Machine is a 2006 American action movie written and directed by Michael Lazar, and starring Lazar, James Russo and Neal McDonough.

The film had theatrical debut October 29, 2006.

==Plot==
Ex-special forces mercenary and now hardened criminal Vic, (Michael Lazar) lives in a world of cons, double crosses, crooked cops, mob bosses, and drug-dealing crime lords. Playing by his own rules, Vic and his partner Frank (Paul Sloan) work both sides of the street, caring only about where they can score and take down the most cash. After a dangerous shootout during a drug deal gone bad, Vic finds himself working for ruthless crime boss Paul Santo (Nick Vallelonga). Santo is being indicted for murder, and he enlists Vic and Frank to kill the three witnesses who will testify against him. Watching Vic's every move is Santo's strongest soldier, Ray, (Michael Madsen) a stone-cold killer, who would like nothing better than to whack Vic and Frank the moment his boss gives him the okay. As the Asian proverb says, "In the shadow of every crime is a woman" and that holds true for Vic as his grifter girlfriend Thea (Lisa Arturo) and Frank's ex, the exotic, sultry, Layla (Michelle Lombardo) have their own agendas as they both try in their own way to use and manipulate their men. As Vic tries to juggle all this as well as kill the witnesses to pay off his debt to Santo, and at the same time avoid Ray's wrath, he is pursued by crooked vice cop Ford (Neal McDonough) who's relentless as he turns up the heat on Vic and Frank. On top of all this, it doesn't help that Asian crime lord, Cho (Garret Sato) and his henchman Butch (James Russo) are applying their own brand of pressure on Vic and Frank. They want to take out Santo and Ray, using Vic and Frank as pawns in their game of revenge and murder. In the end, Vic settles all scores as these competing factions come crashing together in the violent, action-packed climax.

==Cast==
- Michael Lazar as Vic
- Michael Madsen as Ray
- Neal McDonough as Detective Ford
- James Russo as Butch
- Michelle Lombardo as Layla
- Terasa Livingstone as Vivian
- Paul Sloan as Frank
- Lisa Arturo as Thea
- Nick Vallelonga as Paul Santo
- Brian Hayes Currie as "Top"
- Garret Sato as Cho
- Robert Berson as Rich
- Jess King as Banes
- Robert Ciancimino as Kane
- Jimmy Labrie as Davis
- Hadi Armani as Raheed

==Reception==
Film Monthly said in its review, "This one is worth a DVD rental just for their performances, but most especially if you’re a fan."

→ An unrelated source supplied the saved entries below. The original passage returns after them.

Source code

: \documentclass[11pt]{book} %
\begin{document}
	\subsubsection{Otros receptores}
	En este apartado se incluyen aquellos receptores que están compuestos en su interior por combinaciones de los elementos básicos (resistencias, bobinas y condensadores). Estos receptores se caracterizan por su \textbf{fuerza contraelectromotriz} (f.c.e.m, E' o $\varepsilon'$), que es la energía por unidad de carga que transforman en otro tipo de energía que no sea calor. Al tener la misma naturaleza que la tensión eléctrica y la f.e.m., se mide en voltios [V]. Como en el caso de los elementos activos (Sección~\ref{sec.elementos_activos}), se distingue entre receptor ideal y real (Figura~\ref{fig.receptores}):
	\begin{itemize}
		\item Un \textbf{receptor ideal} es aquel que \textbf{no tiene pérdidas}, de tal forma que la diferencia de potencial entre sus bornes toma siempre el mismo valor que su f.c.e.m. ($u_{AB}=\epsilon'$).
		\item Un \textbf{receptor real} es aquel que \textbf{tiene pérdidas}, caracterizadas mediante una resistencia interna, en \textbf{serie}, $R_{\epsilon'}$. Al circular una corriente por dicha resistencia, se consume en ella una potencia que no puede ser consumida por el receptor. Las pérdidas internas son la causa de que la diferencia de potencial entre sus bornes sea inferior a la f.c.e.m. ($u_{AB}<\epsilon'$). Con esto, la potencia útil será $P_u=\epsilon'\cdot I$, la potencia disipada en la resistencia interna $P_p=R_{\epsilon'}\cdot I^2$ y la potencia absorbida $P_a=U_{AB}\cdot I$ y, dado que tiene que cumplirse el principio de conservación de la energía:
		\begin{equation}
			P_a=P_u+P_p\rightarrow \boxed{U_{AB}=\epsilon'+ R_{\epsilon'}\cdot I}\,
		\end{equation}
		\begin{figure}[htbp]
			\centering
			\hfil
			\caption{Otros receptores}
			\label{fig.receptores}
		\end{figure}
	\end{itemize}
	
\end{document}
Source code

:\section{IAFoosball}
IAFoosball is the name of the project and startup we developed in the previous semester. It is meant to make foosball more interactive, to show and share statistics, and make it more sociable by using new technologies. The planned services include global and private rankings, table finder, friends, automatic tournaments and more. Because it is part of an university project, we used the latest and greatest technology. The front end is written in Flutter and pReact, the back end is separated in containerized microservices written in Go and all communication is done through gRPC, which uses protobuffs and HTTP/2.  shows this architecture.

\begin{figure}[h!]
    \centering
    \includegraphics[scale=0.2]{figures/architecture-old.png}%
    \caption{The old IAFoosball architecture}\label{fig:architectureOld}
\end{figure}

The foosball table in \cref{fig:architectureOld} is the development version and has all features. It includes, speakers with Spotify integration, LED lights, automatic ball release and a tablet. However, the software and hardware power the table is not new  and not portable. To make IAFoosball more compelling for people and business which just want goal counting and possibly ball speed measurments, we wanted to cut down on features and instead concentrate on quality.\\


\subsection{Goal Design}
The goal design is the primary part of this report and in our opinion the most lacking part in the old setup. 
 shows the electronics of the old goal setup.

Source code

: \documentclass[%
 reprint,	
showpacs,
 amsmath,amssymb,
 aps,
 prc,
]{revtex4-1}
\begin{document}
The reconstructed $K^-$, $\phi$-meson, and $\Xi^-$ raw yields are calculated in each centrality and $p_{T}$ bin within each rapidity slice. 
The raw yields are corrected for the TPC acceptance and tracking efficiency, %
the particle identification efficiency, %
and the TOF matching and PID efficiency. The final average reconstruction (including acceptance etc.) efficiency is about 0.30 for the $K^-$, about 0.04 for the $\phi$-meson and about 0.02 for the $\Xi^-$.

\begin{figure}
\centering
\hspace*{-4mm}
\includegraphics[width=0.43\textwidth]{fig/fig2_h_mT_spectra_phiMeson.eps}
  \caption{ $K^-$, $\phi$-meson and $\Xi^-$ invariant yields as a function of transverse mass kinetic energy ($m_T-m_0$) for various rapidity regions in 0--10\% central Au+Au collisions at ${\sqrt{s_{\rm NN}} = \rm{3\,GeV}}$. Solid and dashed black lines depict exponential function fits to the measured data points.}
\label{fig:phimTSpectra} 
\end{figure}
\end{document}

eFilmCritic said, "The movie's a cluttered mess with a plotline so long-winded that one runs out of breath just trying to make it all connect."

Film Critics United wrote, "Other than giving me a new found respect for Neal McDonough who gave his best shot in role that probably barely covers three notes on his C-class Benz, one would be wise to steer way clear of ‘Machine’."

Home Theater Info said, "Considering this was the first time for so many involved in the production too much can’t be expected. There is some potential here that subsequent films may explore."